Task inputs below:
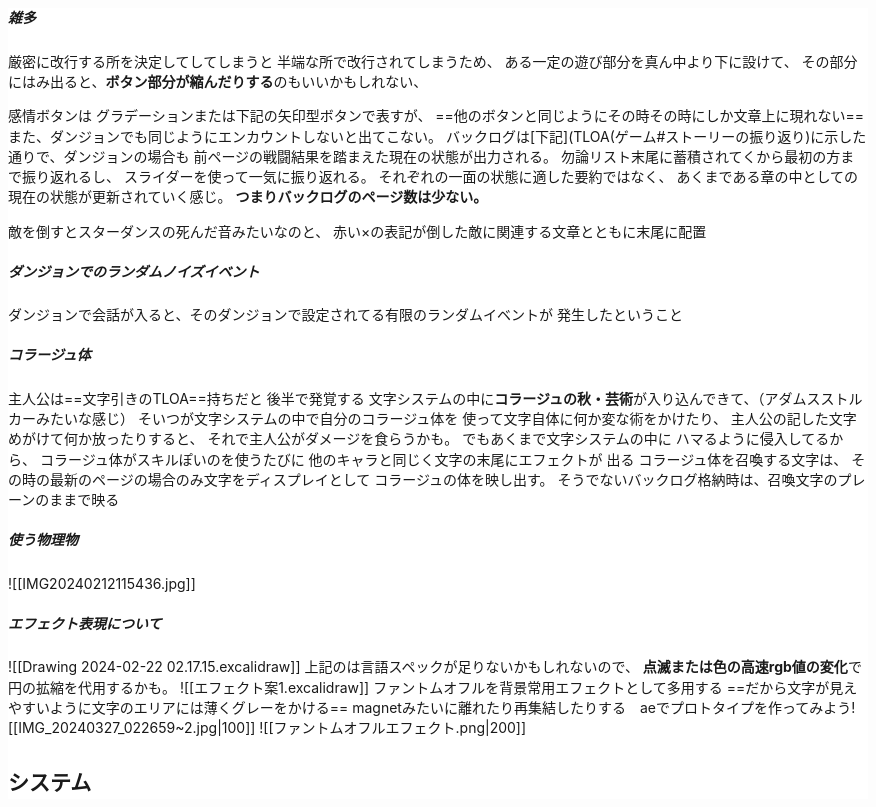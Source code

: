 

##### 雑多
厳密に改行する所を決定してしてしまうと
半端な所で改行されてしまうため、
ある一定の遊び部分を真ん中より下に設けて、
その部分にはみ出ると、**ボタン部分が縮んだりする**のもいいかもしれない、

感情ボタンは
グラデーションまたは下記の矢印型ボタンで表すが、
==他のボタンと同じようにその時その時にしか文章上に現れない==
また、ダンジョンでも同じようにエンカウントしないと出てこない。
バックログは[下記](TLOA(ゲーム#ストーリーの振り返り)に示した通りで、ダンジョンの場合も
前ページの戦闘結果を踏まえた現在の状態が出力される。
勿論リスト末尾に蓄積されてくから最初の方まで振り返れるし、
スライダーを使って一気に振り返れる。
それぞれの一面の状態に適した要約ではなく、
あくまである章の中としての現在の状態が更新されていく感じ。
**つまりバックログのページ数は少ない。**


敵を倒すとスターダンスの死んだ音みたいなのと、
赤い×の表記が倒した敵に関連する文章とともに末尾に配置 

##### ダンジョンでのランダムノイズイベント
ダンジョンで会話が入ると、そのダンジョンで設定されてる有限のランダムイベントが
発生したということ
##### コラージュ体
主人公は==文字引きのTLOA==持ちだと
後半で発覚する
文字システムの中に**コラージュの秋・芸術**が入り込んできて、（アダムスストルカーみたいな感じ）
そいつが文字システムの中で自分のコラージュ体を
使って文字自体に何か変な術をかけたり、
主人公の記した文字めがけて何か放ったりすると、
それで主人公がダメージを食らうかも。
でもあくまで文字システムの中に
ハマるように侵入してるから、
コラージュ体がスキルぽいのを使うたびに
他のキャラと同じく文字の末尾にエフェクトが
出る
コラージュ体を召喚する文字は、
その時の最新のページの場合のみ文字をディスプレイとして
コラージュの体を映し出す。
そうでないバックログ格納時は、召喚文字のプレーンのままで映る




##### 使う物理物
![[IMG20240212115436.jpg]]
##### エフェクト表現について
![[Drawing 2024-02-22 02.17.15.excalidraw]]
上記のは言語スペックが足りないかもしれないので、
**点滅または色の高速rgb値の変化**で円の拡縮を代用するかも。
![[エフェクト案1.excalidraw]]
ファントムオフルを背景常用エフェクトとして多用する
==だから文字が見えやすいように文字のエリアには薄くグレーをかける==
magnetみたいに離れたり再集結したりする　aeでプロトタイプを作ってみよう![[IMG_20240327_022659~2.jpg|100]]
![[ファントムオフルエフェクト.png|200]]
## システム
End of Task inputs.
Work request.
Return the lines of the listing where the string "excalidraw" appears.

Solution to this task.
![[Drawing 2024-02-22 02.17.15.excalidraw]]
![[エフェクト案1.excalidraw]]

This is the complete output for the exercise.